***** Information provided

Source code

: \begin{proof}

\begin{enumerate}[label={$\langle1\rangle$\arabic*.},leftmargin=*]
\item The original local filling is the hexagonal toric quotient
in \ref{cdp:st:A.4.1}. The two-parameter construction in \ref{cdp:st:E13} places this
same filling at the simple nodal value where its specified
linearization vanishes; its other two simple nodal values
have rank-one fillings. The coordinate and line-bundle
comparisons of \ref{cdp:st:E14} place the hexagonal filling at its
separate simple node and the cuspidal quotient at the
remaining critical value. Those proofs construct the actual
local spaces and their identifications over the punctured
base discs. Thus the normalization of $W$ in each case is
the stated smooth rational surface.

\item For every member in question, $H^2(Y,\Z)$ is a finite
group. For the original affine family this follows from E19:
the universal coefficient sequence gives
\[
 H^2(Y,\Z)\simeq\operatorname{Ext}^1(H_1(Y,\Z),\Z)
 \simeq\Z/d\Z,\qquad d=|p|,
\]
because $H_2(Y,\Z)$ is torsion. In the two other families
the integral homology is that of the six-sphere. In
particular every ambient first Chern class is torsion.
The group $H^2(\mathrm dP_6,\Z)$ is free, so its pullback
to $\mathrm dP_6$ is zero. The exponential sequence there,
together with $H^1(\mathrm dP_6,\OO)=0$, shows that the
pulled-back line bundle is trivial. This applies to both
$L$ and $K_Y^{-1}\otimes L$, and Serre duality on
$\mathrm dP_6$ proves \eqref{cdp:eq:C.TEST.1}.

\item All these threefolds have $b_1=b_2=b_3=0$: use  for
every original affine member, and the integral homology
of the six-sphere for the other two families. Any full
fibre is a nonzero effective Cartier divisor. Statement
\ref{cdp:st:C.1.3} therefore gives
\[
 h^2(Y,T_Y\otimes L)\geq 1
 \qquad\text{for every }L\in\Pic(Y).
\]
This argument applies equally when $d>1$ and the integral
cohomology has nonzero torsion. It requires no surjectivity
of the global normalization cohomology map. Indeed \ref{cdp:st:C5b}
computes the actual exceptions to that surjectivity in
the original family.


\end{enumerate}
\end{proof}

**********

__Task details__:
Quote exactly the first line of the entries and every line after it, stopping with the line that contains "same filling at".

__Solution to the exercise__:
Source code

: \begin{proof}

\begin{enumerate}[label={$\langle1\rangle$\arabic*.},leftmargin=*]
\item The original local filling is the hexagonal toric quotient
in \ref{cdp:st:A.4.1}. The two-parameter construction in \ref{cdp:st:E13} places this
same filling at the simple nodal value where its specified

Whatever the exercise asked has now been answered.